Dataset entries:

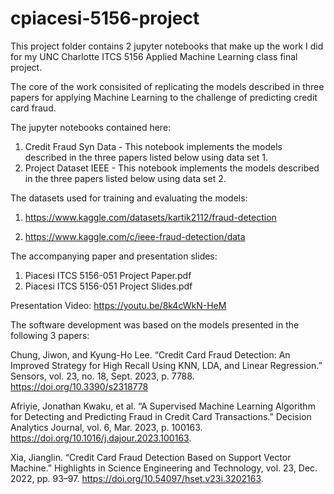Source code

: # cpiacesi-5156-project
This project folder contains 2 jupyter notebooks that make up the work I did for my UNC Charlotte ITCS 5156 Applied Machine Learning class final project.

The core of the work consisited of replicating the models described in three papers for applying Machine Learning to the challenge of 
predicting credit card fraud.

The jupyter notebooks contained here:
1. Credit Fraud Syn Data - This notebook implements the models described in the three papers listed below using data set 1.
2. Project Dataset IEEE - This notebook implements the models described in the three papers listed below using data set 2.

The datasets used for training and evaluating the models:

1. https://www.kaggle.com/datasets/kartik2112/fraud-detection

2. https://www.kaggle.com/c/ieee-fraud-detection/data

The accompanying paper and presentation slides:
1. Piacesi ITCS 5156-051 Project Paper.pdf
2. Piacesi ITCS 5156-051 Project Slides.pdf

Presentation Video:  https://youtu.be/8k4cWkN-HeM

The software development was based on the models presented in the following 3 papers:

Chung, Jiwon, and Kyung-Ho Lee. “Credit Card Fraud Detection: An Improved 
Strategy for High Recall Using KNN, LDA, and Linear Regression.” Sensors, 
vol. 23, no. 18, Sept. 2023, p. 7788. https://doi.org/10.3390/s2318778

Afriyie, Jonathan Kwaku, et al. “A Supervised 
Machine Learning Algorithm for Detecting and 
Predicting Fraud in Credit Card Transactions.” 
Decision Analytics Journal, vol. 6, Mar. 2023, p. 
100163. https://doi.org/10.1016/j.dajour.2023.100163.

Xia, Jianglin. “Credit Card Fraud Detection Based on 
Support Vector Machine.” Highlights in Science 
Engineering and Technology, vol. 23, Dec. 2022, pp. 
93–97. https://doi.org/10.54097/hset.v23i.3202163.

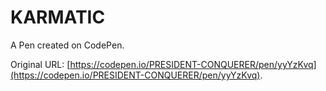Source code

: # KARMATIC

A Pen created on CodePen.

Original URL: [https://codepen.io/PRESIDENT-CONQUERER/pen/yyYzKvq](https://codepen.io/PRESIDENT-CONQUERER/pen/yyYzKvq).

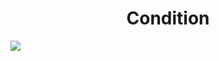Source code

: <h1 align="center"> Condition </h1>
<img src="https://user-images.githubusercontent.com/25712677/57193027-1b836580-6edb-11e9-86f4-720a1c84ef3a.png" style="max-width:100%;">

--

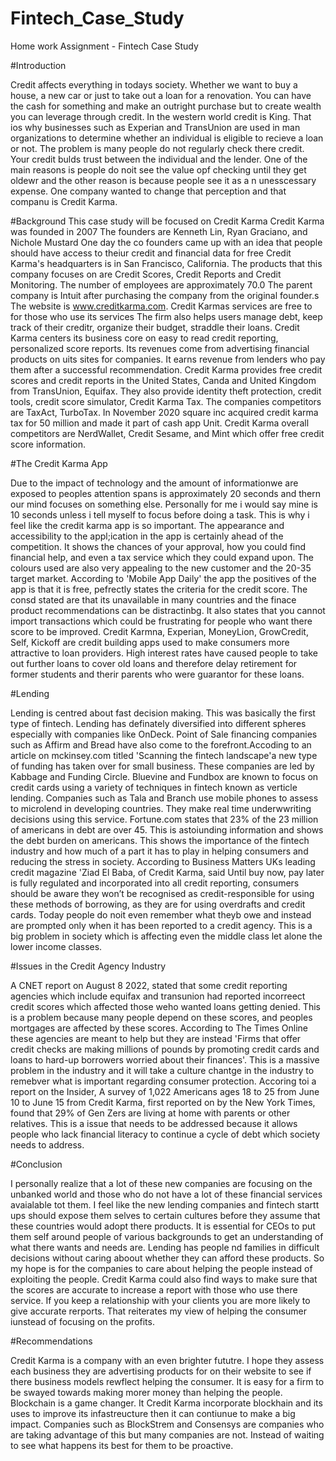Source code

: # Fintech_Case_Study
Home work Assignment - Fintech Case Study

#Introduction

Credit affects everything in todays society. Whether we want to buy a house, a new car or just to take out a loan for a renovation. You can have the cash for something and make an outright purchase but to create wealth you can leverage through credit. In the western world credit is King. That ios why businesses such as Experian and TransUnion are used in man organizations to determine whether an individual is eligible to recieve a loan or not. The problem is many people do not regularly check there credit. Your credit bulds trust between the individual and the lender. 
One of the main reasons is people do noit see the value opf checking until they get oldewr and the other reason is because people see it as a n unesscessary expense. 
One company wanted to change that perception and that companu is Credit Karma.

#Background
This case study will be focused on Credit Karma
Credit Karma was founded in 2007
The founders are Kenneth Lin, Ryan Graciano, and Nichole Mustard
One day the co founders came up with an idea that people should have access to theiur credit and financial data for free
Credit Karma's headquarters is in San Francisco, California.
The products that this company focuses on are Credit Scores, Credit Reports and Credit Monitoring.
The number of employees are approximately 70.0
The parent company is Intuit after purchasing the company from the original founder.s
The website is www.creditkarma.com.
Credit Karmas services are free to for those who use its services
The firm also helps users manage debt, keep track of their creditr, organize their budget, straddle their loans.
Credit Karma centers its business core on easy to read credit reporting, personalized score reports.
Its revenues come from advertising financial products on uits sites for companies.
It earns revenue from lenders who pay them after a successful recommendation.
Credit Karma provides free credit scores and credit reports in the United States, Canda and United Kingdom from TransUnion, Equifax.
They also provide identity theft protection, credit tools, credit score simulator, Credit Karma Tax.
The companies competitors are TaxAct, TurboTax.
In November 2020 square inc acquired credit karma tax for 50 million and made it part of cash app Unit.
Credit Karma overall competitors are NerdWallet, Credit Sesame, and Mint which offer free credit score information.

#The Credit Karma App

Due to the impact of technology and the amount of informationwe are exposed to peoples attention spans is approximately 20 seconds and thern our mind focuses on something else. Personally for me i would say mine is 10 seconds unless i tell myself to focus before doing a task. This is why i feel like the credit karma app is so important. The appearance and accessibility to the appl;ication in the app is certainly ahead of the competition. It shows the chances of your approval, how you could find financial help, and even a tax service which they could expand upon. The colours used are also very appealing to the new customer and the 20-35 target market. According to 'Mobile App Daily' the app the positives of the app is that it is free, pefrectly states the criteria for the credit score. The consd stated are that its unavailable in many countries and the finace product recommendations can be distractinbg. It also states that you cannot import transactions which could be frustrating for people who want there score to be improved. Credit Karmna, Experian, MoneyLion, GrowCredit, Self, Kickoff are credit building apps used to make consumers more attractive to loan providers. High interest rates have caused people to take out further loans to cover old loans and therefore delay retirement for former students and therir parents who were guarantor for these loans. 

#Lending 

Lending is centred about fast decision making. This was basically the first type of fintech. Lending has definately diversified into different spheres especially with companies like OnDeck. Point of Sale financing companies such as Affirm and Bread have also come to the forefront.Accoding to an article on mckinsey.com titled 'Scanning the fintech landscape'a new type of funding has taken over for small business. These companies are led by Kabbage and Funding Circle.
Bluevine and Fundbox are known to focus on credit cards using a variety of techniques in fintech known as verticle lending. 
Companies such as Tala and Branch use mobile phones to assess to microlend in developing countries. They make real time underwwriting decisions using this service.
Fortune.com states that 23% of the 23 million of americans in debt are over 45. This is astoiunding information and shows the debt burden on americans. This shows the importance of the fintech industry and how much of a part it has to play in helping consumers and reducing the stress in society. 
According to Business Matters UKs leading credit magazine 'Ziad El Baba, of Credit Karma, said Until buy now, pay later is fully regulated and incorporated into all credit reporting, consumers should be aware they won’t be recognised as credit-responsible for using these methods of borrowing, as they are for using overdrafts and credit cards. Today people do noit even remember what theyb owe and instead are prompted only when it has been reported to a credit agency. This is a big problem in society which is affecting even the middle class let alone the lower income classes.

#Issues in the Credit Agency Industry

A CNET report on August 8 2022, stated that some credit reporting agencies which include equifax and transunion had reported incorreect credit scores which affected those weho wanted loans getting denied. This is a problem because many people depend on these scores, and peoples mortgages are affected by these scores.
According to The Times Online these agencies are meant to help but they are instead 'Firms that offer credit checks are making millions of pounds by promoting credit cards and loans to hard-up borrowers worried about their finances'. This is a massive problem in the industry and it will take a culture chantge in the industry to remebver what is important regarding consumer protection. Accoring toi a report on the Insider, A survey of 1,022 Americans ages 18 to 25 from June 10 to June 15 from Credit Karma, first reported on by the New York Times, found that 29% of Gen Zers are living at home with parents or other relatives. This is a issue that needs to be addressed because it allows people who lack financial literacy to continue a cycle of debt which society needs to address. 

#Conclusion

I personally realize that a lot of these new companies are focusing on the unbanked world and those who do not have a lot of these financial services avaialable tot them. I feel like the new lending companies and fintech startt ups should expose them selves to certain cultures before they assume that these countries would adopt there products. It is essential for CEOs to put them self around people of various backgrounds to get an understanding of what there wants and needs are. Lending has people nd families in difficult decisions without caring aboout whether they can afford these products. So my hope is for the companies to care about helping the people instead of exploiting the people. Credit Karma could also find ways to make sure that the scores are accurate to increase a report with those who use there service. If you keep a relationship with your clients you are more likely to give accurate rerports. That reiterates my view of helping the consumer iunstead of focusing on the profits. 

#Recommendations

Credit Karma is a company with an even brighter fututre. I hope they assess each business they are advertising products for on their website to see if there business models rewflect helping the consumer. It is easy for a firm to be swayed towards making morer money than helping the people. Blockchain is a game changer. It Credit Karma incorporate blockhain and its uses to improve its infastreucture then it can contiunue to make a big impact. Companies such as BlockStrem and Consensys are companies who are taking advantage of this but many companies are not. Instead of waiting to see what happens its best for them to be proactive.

...

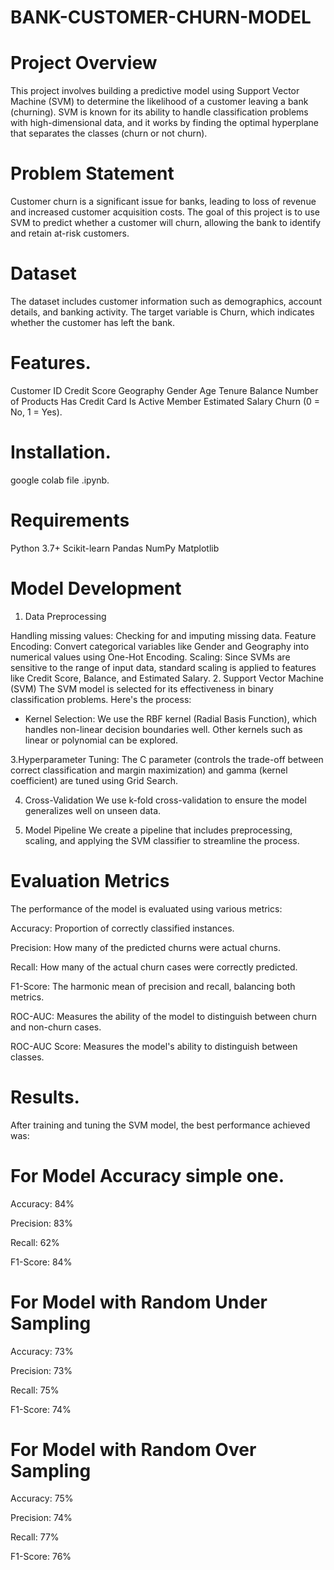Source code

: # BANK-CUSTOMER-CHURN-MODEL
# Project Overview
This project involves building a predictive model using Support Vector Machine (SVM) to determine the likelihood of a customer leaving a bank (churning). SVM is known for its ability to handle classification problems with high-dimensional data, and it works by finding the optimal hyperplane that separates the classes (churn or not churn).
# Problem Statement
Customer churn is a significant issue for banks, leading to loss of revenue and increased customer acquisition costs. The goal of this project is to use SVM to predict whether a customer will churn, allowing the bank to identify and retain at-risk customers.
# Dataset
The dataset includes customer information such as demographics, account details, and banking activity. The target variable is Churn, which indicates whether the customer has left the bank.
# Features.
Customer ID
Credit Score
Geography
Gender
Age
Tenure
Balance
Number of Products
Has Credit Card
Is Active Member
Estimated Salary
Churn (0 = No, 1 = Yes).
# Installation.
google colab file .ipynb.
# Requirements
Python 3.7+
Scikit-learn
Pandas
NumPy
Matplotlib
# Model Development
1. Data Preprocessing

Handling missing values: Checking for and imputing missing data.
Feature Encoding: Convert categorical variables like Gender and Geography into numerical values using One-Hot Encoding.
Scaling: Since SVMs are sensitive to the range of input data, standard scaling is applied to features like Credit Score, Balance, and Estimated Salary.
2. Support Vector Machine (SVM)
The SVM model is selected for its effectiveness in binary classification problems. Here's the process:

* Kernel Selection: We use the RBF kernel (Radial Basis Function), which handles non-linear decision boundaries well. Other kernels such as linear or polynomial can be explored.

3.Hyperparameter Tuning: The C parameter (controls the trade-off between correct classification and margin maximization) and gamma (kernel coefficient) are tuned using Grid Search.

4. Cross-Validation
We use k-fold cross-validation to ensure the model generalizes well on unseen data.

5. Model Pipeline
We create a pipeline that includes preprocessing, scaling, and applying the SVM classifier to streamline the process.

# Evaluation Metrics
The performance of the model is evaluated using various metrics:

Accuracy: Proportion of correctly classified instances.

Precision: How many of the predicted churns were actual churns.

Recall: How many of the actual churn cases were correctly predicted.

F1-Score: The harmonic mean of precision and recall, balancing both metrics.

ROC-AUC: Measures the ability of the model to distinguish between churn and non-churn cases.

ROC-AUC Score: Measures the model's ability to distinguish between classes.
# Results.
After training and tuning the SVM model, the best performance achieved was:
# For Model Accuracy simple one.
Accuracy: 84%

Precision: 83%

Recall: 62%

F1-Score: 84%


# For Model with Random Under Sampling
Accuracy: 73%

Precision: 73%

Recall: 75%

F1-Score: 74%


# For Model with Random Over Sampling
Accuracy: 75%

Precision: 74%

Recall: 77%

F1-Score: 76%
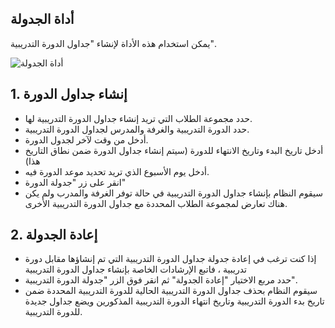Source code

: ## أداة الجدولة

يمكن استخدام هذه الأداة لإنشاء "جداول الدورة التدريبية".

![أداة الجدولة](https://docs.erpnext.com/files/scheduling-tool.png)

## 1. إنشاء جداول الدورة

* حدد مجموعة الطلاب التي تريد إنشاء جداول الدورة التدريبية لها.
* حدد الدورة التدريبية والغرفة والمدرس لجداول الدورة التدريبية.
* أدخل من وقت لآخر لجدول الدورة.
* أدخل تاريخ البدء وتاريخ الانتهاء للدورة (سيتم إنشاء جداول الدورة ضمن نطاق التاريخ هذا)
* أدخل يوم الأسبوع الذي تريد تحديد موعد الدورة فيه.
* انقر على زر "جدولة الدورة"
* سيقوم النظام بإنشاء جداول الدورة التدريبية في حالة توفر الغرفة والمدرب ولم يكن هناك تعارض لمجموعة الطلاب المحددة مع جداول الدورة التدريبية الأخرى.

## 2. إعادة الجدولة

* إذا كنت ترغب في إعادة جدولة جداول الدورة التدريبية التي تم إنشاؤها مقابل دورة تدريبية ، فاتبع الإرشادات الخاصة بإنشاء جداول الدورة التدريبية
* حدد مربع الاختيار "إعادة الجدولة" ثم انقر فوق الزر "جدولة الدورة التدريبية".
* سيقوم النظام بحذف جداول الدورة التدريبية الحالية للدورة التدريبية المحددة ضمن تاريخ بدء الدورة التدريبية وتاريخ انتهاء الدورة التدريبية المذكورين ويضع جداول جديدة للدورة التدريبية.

▶ **WORK REQUEST**: All lines carrying the word "described" must be copied from the data above.

▶ **EXERCISE ANSWER**:
The core of the work consisited of replicating the models described in three papers for applying Machine Learning to the challenge of 
1. Credit Fraud Syn Data - This notebook implements the models described in the three papers listed below using data set 1.
2. Project Dataset IEEE - This notebook implements the models described in the three papers listed below using data set 2.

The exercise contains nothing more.